_TASK DESCRIPTION_
Retype the complete listing without any change.

= = = =

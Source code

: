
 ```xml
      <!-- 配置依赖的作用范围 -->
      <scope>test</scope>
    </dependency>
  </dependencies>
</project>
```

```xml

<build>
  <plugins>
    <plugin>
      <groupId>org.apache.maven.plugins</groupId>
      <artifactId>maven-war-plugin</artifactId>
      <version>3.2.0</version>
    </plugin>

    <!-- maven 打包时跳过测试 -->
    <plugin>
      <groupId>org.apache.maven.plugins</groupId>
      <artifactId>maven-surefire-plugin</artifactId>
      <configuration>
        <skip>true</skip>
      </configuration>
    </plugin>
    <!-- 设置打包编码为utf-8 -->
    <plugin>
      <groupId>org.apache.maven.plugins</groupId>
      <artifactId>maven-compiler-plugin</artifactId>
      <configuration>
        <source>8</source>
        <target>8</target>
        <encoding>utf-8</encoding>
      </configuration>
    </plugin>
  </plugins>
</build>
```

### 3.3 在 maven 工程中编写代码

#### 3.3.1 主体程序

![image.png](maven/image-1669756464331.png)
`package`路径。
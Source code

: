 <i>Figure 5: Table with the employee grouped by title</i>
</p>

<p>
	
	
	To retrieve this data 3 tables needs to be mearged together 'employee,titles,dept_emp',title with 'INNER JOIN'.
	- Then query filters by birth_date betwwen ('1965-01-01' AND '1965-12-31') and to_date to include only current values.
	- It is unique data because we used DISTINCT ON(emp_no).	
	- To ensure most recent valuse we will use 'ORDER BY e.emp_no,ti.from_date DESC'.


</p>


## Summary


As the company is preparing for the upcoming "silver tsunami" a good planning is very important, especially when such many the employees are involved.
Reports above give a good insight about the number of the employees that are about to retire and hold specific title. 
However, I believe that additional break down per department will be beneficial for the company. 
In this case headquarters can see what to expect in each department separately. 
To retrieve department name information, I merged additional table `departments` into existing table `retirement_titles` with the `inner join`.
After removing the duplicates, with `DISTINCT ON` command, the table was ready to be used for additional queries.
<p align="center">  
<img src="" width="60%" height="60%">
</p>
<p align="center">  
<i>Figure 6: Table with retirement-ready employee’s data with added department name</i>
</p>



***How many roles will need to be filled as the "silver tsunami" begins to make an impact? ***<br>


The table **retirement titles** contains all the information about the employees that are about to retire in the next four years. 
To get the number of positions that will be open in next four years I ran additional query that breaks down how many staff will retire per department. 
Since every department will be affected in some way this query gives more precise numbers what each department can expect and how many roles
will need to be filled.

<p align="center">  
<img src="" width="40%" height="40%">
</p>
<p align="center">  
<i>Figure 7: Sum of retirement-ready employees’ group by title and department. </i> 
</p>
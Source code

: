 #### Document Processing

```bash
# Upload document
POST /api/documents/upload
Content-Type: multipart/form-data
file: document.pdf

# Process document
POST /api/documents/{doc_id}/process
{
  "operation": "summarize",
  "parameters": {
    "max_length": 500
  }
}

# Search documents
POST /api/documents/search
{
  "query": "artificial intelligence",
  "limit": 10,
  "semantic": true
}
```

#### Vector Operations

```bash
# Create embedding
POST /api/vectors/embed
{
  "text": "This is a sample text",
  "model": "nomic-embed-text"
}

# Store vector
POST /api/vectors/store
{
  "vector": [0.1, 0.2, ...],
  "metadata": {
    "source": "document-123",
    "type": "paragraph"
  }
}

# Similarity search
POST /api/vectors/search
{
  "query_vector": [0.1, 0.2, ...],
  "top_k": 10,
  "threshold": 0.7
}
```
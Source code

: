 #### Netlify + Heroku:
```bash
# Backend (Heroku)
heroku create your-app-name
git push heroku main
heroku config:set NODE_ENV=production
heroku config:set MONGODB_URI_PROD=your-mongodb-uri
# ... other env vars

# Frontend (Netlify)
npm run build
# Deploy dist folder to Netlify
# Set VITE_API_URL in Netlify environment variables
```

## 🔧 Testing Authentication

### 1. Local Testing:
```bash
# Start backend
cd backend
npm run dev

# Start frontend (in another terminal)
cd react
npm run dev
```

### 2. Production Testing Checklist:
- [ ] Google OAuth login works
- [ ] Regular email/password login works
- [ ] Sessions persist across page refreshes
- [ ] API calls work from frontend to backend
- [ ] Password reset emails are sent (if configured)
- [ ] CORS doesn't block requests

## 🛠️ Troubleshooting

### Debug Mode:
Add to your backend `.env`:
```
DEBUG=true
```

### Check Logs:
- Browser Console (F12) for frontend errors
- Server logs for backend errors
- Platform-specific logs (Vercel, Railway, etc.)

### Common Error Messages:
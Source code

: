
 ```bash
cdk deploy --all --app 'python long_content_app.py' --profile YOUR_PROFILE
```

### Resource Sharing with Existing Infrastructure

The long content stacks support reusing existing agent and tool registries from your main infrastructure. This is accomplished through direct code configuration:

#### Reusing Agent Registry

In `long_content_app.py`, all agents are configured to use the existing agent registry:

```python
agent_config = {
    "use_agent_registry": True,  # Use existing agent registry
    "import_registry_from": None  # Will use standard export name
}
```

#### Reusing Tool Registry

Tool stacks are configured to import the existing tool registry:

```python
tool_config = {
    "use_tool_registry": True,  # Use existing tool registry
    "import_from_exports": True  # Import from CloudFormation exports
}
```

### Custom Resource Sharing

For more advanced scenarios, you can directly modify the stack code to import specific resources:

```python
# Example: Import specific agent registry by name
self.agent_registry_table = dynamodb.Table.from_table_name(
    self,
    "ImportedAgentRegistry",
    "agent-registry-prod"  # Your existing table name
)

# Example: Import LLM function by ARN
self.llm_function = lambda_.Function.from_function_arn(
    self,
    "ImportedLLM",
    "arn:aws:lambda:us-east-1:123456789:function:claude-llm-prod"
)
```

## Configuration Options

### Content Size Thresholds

= = = =

_THE ANSWER_
Source code

:
 ```xml
      <!-- 配置依赖的作用范围 -->
      <scope>test</scope>
    </dependency>
  </dependencies>
</project>
```

```xml

<build>
  <plugins>
    <plugin>
      <groupId>org.apache.maven.plugins</groupId>
      <artifactId>maven-war-plugin</artifactId>
      <version>3.2.0</version>
    </plugin>

    <!-- maven 打包时跳过测试 -->
    <plugin>
      <groupId>org.apache.maven.plugins</groupId>
      <artifactId>maven-surefire-plugin</artifactId>
      <configuration>
        <skip>true</skip>
      </configuration>
    </plugin>
    <!-- 设置打包编码为utf-8 -->
    <plugin>
      <groupId>org.apache.maven.plugins</groupId>
      <artifactId>maven-compiler-plugin</artifactId>
      <configuration>
        <source>8</source>
        <target>8</target>
        <encoding>utf-8</encoding>
      </configuration>
    </plugin>
  </plugins>
</build>
```

### 3.3 在 maven 工程中编写代码

#### 3.3.1 主体程序

![image.png](maven/image-1669756464331.png)
`package`路径。
Source code

: <i>Figure 5: Table with the employee grouped by title</i>
</p>

<p>
	
	
	To retrieve this data 3 tables needs to be mearged together 'employee,titles,dept_emp',title with 'INNER JOIN'.
	- Then query filters by birth_date betwwen ('1965-01-01' AND '1965-12-31') and to_date to include only current values.
	- It is unique data because we used DISTINCT ON(emp_no).	
	- To ensure most recent valuse we will use 'ORDER BY e.emp_no,ti.from_date DESC'.


</p>


## Summary


As the company is preparing for the upcoming "silver tsunami" a good planning is very important, especially when such many the employees are involved.
Reports above give a good insight about the number of the employees that are about to retire and hold specific title. 
However, I believe that additional break down per department will be beneficial for the company. 
In this case headquarters can see what to expect in each department separately. 
To retrieve department name information, I merged additional table `departments` into existing table `retirement_titles` with the `inner join`.
After removing the duplicates, with `DISTINCT ON` command, the table was ready to be used for additional queries.
<p align="center">  
<img src="" width="60%" height="60%">
</p>
<p align="center">  
<i>Figure 6: Table with retirement-ready employee’s data with added department name</i>
</p>



***How many roles will need to be filled as the "silver tsunami" begins to make an impact? ***<br>


The table **retirement titles** contains all the information about the employees that are about to retire in the next four years. 
To get the number of positions that will be open in next four years I ran additional query that breaks down how many staff will retire per department. 
Since every department will be affected in some way this query gives more precise numbers what each department can expect and how many roles
will need to be filled.

<p align="center">  
<img src="" width="40%" height="40%">
</p>
<p align="center">  
<i>Figure 7: Sum of retirement-ready employees’ group by title and department. </i> 
</p>
Source code

: #### Document Processing

```bash
# Upload document
POST /api/documents/upload
Content-Type: multipart/form-data
file: document.pdf

# Process document
POST /api/documents/{doc_id}/process
{
  "operation": "summarize",
  "parameters": {
    "max_length": 500
  }
}

# Search documents
POST /api/documents/search
{
  "query": "artificial intelligence",
  "limit": 10,
  "semantic": true
}
```

#### Vector Operations

```bash
# Create embedding
POST /api/vectors/embed
{
  "text": "This is a sample text",
  "model": "nomic-embed-text"
}

# Store vector
POST /api/vectors/store
{
  "vector": [0.1, 0.2, ...],
  "metadata": {
    "source": "document-123",
    "type": "paragraph"
  }
}

# Similarity search
POST /api/vectors/search
{
  "query_vector": [0.1, 0.2, ...],
  "top_k": 10,
  "threshold": 0.7
}
```
Source code

: #### Netlify + Heroku:
```bash
# Backend (Heroku)
heroku create your-app-name
git push heroku main
heroku config:set NODE_ENV=production
heroku config:set MONGODB_URI_PROD=your-mongodb-uri
# ... other env vars

# Frontend (Netlify)
npm run build
# Deploy dist folder to Netlify
# Set VITE_API_URL in Netlify environment variables
```

## 🔧 Testing Authentication

### 1. Local Testing:
```bash
# Start backend
cd backend
npm run dev

# Start frontend (in another terminal)
cd react
npm run dev
```

### 2. Production Testing Checklist:
- [ ] Google OAuth login works
- [ ] Regular email/password login works
- [ ] Sessions persist across page refreshes
- [ ] API calls work from frontend to backend
- [ ] Password reset emails are sent (if configured)
- [ ] CORS doesn't block requests

## 🛠️ Troubleshooting

### Debug Mode:
Add to your backend `.env`:
```
DEBUG=true
```

### Check Logs:
- Browser Console (F12) for frontend errors
- Server logs for backend errors
- Platform-specific logs (Vercel, Railway, etc.)

### Common Error Messages:
Source code

:
 ```bash
cdk deploy --all --app 'python long_content_app.py' --profile YOUR_PROFILE
```

### Resource Sharing with Existing Infrastructure

The long content stacks support reusing existing agent and tool registries from your main infrastructure. This is accomplished through direct code configuration:

#### Reusing Agent Registry

In `long_content_app.py`, all agents are configured to use the existing agent registry:

```python
agent_config = {
    "use_agent_registry": True,  # Use existing agent registry
    "import_registry_from": None  # Will use standard export name
}
```

#### Reusing Tool Registry

Tool stacks are configured to import the existing tool registry:

```python
tool_config = {
    "use_tool_registry": True,  # Use existing tool registry
    "import_from_exports": True  # Import from CloudFormation exports
}
```

### Custom Resource Sharing

For more advanced scenarios, you can directly modify the stack code to import specific resources:

```python
# Example: Import specific agent registry by name
self.agent_registry_table = dynamodb.Table.from_table_name(
    self,
    "ImportedAgentRegistry",
    "agent-registry-prod"  # Your existing table name
)

# Example: Import LLM function by ARN
self.llm_function = lambda_.Function.from_function_arn(
    self,
    "ImportedLLM",
    "arn:aws:lambda:us-east-1:123456789:function:claude-llm-prod"
)
```

## Configuration Options

### Content Size Thresholds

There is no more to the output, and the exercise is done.